IPhone trends are going from bad to worse

Cornelia Mascio
Marzo 14, 2019

"Without iPhone demand acceleration on the horizon, we now do not see any catalysts near term to drive significant EPS upside", Longbow Research analyst Shawn Harrison wrote Tuesday, adding that the iPhone situation in China was going "from bad to worse". While the stock has rebounded 27 percent from a January low, and is now trading at its highest level since December, Apple remains more than 20 percent below record levels reached in October.

Weak iPhone shipments have undercut Apple's stock in recent months, highlighted by its struggles in China. According to data compiled by Bloomberg, nearly 20% of Apple's fiscal 2018 revenue was derived from China, and the iPhone accounted for 62% of revenue.

Of 42 Apple suppliers in the region, Harrison said, 37 of them "reported worse than seasonal sales" in February.

Longbow Research used searches on China's dominant search engine, Baidu, to draw its conclusions, reckoning that year-on-year, interest had fallen by 47 per cent from 2018.

Analysts are split on Apple's outlook with 22 recommending buying shares and another 22 recommending holding the stock. The average price target of $179.06 is slightly below Apple's closing price of $180.91 on Tuesday.
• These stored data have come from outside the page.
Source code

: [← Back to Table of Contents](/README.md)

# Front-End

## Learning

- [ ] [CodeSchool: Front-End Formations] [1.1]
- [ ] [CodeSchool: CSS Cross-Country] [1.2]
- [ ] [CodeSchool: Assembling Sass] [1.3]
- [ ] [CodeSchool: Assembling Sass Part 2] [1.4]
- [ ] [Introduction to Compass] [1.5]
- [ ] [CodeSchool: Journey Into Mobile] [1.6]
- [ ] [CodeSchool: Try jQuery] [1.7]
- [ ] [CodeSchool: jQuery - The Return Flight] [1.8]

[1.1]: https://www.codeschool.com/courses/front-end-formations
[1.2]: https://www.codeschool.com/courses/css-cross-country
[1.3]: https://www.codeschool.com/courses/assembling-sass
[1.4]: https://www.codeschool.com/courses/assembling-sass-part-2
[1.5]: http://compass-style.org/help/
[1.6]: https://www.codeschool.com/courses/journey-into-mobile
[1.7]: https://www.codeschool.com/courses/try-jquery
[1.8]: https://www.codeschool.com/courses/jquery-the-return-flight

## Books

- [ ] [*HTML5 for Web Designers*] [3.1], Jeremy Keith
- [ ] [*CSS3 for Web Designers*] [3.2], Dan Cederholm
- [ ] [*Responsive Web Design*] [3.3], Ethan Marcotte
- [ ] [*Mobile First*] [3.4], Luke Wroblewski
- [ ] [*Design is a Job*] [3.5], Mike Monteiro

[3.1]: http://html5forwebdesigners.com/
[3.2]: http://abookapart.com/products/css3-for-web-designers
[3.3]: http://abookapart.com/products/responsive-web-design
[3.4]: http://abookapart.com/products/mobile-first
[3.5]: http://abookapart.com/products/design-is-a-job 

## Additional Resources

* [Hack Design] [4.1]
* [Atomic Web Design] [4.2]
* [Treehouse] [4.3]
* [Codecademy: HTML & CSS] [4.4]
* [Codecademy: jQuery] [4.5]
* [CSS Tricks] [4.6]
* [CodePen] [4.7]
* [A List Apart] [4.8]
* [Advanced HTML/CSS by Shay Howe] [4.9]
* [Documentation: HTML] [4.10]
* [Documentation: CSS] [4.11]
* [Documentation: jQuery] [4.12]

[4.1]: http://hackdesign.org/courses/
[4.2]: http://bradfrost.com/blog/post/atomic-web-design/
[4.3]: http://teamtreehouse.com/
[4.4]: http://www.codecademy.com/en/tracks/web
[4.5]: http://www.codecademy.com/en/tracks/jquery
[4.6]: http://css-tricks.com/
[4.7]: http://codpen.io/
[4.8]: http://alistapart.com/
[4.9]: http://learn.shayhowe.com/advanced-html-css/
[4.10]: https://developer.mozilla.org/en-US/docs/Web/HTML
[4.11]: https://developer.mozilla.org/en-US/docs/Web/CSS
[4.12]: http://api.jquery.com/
Apple's second-quarter results will be released on or about April 30. Analysts expect Apple to report earnings of $2.38 per share on revenue of $57.54 billion, indicating declines of 13% and 5.9%, respectively, from the year-ago period. These estimates indicate a drop of almost 13 percent in profitability and sales falling 5.9 percent compared to the prior-year period.